Rick Santorum, who ultimately emerged as the main challenger to Romney, also had the most roller coaster like narrative of any candidate, the tone of his coverage shifting from negative to positive and back again.
The former Pennsylvania senator was never able to sustain substantially positive coverage for more than two weeks, and often not more than one. That appears to reflect the fact that although he won some important primary contests, Santorum was unable to string several wins together in a row.
And if Romney was a frontrunner who was vetted early, the opposite was true of Santorum. He appeared to need to pass a kind of viability test with the media late last year, demonstrating enough electoral strength before the press began to examine his policy positions and his past.
Santorum, indeed, was largely ignored by the press in late 2011. The last two months of the year, he generated even less attention than Ron Paul. That began to change in early January in the week of the Iowa caucus.
Santorum’s Iowa victory on Jan. 3 also produced a burst of positive coverage for him. The tone of that coverage flattened out the following week, although it stayed more positive than negative, when he finished fifth in the New Hampshire primary.

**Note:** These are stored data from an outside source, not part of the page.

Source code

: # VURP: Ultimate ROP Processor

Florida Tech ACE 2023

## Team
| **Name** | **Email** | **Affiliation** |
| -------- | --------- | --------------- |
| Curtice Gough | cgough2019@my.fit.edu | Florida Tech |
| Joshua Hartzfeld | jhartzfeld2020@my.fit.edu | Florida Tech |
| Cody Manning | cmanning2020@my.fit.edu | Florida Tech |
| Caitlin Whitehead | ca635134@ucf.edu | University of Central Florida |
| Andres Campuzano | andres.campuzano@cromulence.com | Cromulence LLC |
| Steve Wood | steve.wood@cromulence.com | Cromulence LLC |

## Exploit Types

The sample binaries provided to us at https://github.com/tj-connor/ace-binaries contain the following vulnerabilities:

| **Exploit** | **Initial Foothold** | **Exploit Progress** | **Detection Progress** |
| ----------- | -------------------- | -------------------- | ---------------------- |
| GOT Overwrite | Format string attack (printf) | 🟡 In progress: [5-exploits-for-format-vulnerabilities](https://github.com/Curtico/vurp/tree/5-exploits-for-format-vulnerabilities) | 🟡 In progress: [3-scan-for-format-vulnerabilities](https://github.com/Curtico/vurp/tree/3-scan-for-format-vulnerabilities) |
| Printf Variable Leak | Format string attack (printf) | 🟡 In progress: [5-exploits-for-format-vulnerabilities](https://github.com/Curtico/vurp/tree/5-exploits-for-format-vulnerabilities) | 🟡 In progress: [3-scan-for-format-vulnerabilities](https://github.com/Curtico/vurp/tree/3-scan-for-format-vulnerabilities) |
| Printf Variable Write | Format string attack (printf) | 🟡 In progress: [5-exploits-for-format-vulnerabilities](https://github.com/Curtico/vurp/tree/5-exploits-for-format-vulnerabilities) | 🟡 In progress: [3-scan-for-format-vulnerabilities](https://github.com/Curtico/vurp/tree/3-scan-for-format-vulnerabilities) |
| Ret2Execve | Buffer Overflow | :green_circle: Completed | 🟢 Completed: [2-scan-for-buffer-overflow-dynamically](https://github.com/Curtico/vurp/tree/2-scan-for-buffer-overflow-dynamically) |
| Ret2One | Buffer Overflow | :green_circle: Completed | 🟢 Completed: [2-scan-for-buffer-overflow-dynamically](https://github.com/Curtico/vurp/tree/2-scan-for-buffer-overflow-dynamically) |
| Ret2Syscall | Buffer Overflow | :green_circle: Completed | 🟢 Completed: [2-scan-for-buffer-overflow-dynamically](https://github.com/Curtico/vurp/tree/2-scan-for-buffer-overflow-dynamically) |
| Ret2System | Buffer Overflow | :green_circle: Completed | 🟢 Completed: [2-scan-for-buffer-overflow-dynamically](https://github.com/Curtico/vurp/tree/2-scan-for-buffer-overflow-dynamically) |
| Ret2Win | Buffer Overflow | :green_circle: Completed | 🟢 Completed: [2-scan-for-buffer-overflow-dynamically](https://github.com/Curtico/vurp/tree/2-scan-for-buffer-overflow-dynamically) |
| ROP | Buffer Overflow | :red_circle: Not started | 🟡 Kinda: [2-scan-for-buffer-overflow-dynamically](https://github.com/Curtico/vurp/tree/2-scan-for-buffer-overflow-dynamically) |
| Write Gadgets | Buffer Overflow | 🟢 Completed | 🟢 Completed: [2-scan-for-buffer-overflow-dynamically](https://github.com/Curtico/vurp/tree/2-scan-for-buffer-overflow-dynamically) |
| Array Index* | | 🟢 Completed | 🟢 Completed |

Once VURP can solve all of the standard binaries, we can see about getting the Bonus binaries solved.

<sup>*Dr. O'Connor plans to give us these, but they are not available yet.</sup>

But during the week of his third-place finish in South Carolina on Jan. 21, the tone of Santorum’s coverage dropped markedly; negative assertions outstripped positive ones by 10 points. And Santorum’s narrative remained more negative than positive for the next two weeks until his victories on Feb. 7 in Minnesota, Missouri and Colorado.
Those victories marked the apex of Santorum’s primary campaign narrative. The week of Feb. 6-12, positive coverage spiked to 48% and negative dropped to 23%—a 25-point positive differential. The numbers stayed in that range the following week.

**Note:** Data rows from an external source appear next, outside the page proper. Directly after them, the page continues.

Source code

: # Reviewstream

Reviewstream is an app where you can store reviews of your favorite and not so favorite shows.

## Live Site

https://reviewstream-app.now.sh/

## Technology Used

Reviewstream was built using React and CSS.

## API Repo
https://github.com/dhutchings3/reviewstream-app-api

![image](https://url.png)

A week later, on the eve of the Arizona and Michigan primaries, the narrative became more mixed again as polls showed Santorum losing momentum in Michigan and trailing heavily in Arizona.
He would enjoy only one more substantially positive week of coverage, when he won his last contest, the March 24 Louisiana primary—43% of the assertions about his campaign were positive with 26% negative.

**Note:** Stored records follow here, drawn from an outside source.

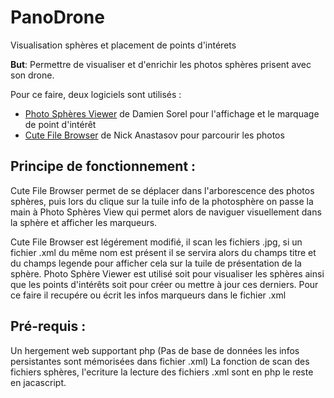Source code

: # PanoDrone
Visualisation sphères et placement de points d'intérets

__But__: Permettre de visualiser et d'enrichir les photos sphères prisent avec son drone.

Pour ce faire, deux logiciels sont utilisés :

- [Photo Sphères Viewer](https://photo-sphere-viewer.js.org/) de Damien Sorel pour l'affichage et le marquage de point d'intérêt
- [Cute File Browser](https://tutorialzine.com/2014/09/cute-file-browser-jquery-ajax-php) de Nick Anastasov pour parcourir les photos

## Principe de fonctionnement : 

Cute File Browser permet de se déplacer dans l'arborescence des photos sphères, puis lors du clique sur la tuile info de la photosphère on passe la main à Photo Sphères View qui permet alors de naviguer visuellement dans la sphère et afficher les marqueurs.

Cute File Browser est légérement modifié, il scan les fichiers .jpg, si un fichier .xml du même nom est présent il se servira alors du champs titre et du champs legende pour afficher cela sur la tuile de présentation de la sphère.
Photo Sphère Viewer est utilisé soit pour visualiser les sphères ainsi que les points d'intérêts soit pour créer ou mettre à jour ces derniers. Pour ce faire il recupére ou écrit les infos marqueurs dans le fichier .xml

## Pré-requis :
Un hergement web supportant php (Pas de base de données les infos persistantes sont mémorisées dans fichier .xml)
La fonction de scan des fichiers sphères, l'ecriture la lecture des fichiers .xml sont en php le reste en jacascript.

One week later, with Romney racking up some important endorsements and the delegate math growing more daunting, Santorum’s negative coverage outstripped positive by 19 points. Within two weeks, he had suspended his campaign.
If the tone of Santorum’s coverage yo-yoed, so did the amount of coverage he received. In three of the first five weeks of the year, he was a significant figure in less than 10% of the campaign stories studied. He did not consistently become a major newsmaker until the week of his Feb. 7 primary trifecta. In each of the seven weeks from early February to late March, he was a significant presence in between 42% and 60% of the campaign stories, although he still trailed Romney all but one week.
By the final weeks of his campaign, however, as delegate math became a theme of the coverage, Santorum began to shrink as a focus in the media. The last week of March, he was a significant presence in 21% of the stories, down from 50% the week before. A week later, his coverage grew to 33%, but that included considerable speculation that he would soon exit the race.
The focus of the coverage of Santorum is also a study in how a candidate may not actually receive much vetting for his or her ideas or record until the press decides that person could possibly win.
In November and December 2011, 92% of Santorum’s coverage was framed around tactics, strategy and horse race—even if there weren’t many stories about his campaign at that point. What little coverage Santorum received, in other words, focused largely on his status in the polls.
During these first two months, just 2% focused on Santorum’s policy positions and effectively no coverage in which he was a significant presence was primarily framed around his record and background.
That changed only after he won something, the Iowa caucuses.
In January and February, 11% of Santorum’s coverage focused on his record and background and 7% on his positions. In March, as his candidacy appeared less viable, the examination of his positions and record shrank again.
Overall, from November through April 15, Santorum’s personal and public life accounted for 8% of his coverage—divided evenly between attention to the personal and public. That coverage included, on the personal side, significant attention to Santorum’s deeply held religious beliefs as a devout Catholic. When it came to his record in office, the earmarks he secured as a Pennsylvania senator were among the most frequent topics.
Another 7% of Santorum’s coverage was related to policy issues, primarily domestic ones. For all the Republican candidates, the economy and healthcare were the two main policy issues. But Santorum also generated significant attention for his views on education, abortion and topics such as pornography and contraception—positions that were in many cases closely intertwined with his religious beliefs.
And 79% of the coverage about the former Pennsylvania senator from November to April 15 focused on strategy, momentum, advertising and fundraising—numbers very much in keeping with those of the other candidates.